Non è un film facile. La scelta del tema — il suicidio di un’adolescente — non è prudente, e il film non chiede permesso al pubblico. Chi ha subìto una perdita simile avrà una relazione personale e potenzialmente molto difficile con questo racconto. Non è qualcosa da guardare «per intrattenimento», e sarebbe disonesto scriverlo diversamente. Questo non è un limite del film — è esattamente quello che il film intende essere. Ma significa che devi arrivare a Everytime consapevole di quello che stai per incontrare. Non è una sorpresa.
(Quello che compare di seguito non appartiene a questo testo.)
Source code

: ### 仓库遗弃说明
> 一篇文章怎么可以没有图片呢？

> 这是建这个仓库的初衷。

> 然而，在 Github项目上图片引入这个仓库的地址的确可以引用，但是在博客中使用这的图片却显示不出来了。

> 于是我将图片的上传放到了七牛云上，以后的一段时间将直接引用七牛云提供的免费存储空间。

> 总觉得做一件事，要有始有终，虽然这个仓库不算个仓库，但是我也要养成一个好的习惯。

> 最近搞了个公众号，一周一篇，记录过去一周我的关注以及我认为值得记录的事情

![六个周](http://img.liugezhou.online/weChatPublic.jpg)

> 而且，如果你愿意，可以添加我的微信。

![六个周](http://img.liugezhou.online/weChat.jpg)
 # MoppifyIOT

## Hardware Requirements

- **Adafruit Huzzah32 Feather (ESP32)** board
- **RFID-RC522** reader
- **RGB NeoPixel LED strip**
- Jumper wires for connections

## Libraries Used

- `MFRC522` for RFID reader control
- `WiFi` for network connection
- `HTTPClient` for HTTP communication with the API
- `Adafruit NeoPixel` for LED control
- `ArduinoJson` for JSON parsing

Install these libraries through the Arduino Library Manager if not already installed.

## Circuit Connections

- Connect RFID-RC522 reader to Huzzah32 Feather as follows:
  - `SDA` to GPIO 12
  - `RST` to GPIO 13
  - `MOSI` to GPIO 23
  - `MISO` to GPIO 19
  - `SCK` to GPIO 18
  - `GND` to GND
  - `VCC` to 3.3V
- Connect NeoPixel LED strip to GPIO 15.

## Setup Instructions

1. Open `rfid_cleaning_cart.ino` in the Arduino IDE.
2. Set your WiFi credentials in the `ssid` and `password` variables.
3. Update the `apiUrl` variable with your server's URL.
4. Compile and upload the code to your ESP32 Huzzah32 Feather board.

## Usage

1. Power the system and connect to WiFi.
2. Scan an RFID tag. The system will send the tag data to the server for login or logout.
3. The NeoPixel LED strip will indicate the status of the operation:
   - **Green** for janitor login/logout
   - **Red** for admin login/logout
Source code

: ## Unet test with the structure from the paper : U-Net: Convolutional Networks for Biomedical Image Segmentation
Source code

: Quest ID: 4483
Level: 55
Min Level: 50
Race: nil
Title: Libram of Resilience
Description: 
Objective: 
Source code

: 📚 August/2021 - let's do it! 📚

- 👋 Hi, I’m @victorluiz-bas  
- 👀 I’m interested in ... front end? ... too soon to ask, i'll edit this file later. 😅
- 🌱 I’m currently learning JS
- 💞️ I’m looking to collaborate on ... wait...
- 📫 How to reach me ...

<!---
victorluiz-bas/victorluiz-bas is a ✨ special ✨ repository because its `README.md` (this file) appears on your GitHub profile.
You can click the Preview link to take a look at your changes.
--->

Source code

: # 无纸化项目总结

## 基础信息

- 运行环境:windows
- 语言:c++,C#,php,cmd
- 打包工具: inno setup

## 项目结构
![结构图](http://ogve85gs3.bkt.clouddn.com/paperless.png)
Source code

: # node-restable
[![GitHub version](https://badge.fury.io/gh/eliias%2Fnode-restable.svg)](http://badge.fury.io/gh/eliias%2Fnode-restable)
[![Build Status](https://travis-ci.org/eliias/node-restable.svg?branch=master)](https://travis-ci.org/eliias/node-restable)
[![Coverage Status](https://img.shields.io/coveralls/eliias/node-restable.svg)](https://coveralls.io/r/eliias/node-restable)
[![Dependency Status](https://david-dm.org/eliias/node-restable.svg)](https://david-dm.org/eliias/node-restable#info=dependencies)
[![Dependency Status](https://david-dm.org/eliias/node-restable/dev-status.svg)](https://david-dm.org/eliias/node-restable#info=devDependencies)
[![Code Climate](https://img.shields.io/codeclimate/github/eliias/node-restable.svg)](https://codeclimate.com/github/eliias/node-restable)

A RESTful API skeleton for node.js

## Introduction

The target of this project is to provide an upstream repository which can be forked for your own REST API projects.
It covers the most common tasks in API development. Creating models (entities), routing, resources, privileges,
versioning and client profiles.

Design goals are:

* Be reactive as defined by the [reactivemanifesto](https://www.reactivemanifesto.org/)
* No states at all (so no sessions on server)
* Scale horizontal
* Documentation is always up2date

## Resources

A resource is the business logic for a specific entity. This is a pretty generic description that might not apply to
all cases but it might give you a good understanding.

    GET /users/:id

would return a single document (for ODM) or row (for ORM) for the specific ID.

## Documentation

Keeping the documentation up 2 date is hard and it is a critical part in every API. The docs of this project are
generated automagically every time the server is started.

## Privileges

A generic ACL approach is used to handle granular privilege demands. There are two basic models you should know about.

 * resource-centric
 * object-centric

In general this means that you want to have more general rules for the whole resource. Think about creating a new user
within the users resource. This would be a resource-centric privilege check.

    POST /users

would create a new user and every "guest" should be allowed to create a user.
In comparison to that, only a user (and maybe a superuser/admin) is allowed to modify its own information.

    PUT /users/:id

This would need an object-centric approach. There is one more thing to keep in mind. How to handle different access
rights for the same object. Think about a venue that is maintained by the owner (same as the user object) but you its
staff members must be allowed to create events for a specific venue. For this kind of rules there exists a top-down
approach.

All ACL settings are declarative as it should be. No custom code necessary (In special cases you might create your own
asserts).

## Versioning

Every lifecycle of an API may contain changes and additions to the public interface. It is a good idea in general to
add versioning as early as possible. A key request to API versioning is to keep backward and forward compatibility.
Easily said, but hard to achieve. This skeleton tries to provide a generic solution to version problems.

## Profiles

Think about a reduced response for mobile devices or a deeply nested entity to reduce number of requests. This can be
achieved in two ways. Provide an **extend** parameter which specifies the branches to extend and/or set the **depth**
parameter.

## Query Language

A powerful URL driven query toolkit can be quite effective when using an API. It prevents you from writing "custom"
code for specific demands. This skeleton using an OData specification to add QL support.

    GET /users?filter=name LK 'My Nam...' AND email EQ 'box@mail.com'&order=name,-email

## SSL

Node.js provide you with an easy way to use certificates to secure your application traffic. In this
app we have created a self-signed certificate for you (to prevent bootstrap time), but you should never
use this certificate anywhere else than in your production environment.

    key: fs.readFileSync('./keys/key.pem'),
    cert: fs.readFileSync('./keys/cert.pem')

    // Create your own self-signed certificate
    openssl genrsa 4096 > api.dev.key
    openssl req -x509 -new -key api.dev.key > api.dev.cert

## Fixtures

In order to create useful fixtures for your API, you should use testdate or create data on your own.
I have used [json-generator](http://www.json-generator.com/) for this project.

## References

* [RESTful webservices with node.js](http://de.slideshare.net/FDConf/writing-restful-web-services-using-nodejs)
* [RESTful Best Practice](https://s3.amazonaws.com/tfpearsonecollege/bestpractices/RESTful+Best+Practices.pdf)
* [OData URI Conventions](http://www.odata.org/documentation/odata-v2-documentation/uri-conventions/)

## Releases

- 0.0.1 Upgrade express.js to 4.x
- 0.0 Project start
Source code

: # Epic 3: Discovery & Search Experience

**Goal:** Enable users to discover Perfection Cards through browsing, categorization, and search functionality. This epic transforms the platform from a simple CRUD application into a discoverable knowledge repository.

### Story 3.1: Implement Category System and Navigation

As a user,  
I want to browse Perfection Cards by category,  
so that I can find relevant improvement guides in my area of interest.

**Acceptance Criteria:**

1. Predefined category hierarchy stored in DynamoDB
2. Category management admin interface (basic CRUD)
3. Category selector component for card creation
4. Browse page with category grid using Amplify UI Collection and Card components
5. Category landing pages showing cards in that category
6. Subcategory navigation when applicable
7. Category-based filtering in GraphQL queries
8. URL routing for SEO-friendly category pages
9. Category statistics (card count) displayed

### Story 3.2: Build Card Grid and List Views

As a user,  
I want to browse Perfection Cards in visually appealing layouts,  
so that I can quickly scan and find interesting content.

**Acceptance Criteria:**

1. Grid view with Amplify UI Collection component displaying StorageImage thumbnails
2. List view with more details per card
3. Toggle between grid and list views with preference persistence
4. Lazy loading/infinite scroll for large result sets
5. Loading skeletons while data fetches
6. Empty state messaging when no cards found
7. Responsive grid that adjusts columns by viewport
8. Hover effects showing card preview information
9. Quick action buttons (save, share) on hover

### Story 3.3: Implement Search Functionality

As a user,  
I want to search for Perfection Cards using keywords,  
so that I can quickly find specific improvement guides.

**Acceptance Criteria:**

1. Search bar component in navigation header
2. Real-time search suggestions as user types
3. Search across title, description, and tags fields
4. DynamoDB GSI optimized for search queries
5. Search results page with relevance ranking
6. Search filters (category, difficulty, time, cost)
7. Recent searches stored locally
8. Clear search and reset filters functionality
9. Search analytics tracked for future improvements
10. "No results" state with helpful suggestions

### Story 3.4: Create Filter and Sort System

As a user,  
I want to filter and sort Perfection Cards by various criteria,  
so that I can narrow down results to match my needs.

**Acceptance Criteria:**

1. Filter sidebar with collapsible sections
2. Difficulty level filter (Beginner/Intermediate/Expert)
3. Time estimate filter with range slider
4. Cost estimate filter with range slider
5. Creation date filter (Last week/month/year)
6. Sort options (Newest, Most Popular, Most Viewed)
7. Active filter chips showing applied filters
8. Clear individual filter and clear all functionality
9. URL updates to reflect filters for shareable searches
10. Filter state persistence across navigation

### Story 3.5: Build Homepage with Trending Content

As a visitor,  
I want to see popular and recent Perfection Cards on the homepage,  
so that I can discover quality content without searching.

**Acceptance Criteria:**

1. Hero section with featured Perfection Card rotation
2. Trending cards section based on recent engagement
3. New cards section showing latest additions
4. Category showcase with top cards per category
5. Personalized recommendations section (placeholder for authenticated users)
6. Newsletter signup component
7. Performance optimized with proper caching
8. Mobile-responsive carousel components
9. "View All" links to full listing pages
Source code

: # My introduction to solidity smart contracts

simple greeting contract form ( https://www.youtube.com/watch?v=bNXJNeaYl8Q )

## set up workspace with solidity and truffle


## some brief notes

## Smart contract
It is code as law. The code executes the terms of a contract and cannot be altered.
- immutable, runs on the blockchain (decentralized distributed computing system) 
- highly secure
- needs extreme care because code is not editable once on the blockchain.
È una dichiarazione.

Dove e quando

Everytime arriva nelle sale italiane nel corso del 2026, distribuzione ancora da precisare (il film è stato presentato a Cannes 2025 e avrà ora un percorso festivaliero). Per chi vuole scoprirlo prima, il circuito dei festival europei inizierà già dalle prossime settimane. Quando arriverà in sala — perché un film come questo merita la sala, il buio, lo spazio condiviso con altri spettatori — sarà il momento giusto per chi è pronto.

Tirando le somme: Everytime non è un film per stasera. È un film per quando sarai pronto a guardare la rigorosità del dolore incarnata in forma cinematografica. Non offre risposte, non offre catarsi facile, non offre nemmeno il conforto della bellezza visiva (sebbene il film sia fotografato con precisione, è una precisione ascetica, non consolatoria). Offre uno spazio dove tre persone restano in piedi, insieme, senza sapere come, e quel fatto che rimangono comunque — che continuano a respirare nello stesso ambiente — è la forma intera del film. Cannes l’ha riconosciuto per quello che è: cinema che ha coraggio, e non scappa dalla responsabilità di mostrarlo. Per un pubblico che è pronto a sopportare questa responsabilità insieme al film, Everytime è esattamente quello che il cinema dovrebbe tentare di fare — un’arte che dice la verità sulla sofferenza umana senza farmaci narrativi.

Pregi

  • Riconoscimento internazionale autorevole (Prix Un Certain Regard a Cannes)
  • Tema del lutto affrontato con serietà e assenza di sentimentalismo
  • Terzo lungometraggio di una regista di qualità riconosciuta (Sandra Wollner)

Difetti

  • Tema del suicidio adolescente: non per chi è in fase sensibile su questo argomento
4.0 su 5

Verdetto

Un film che non scappa dalla durezza del dolore. Wollner non offre consolazioni facili, ma riconoscimento e dignità al lutto.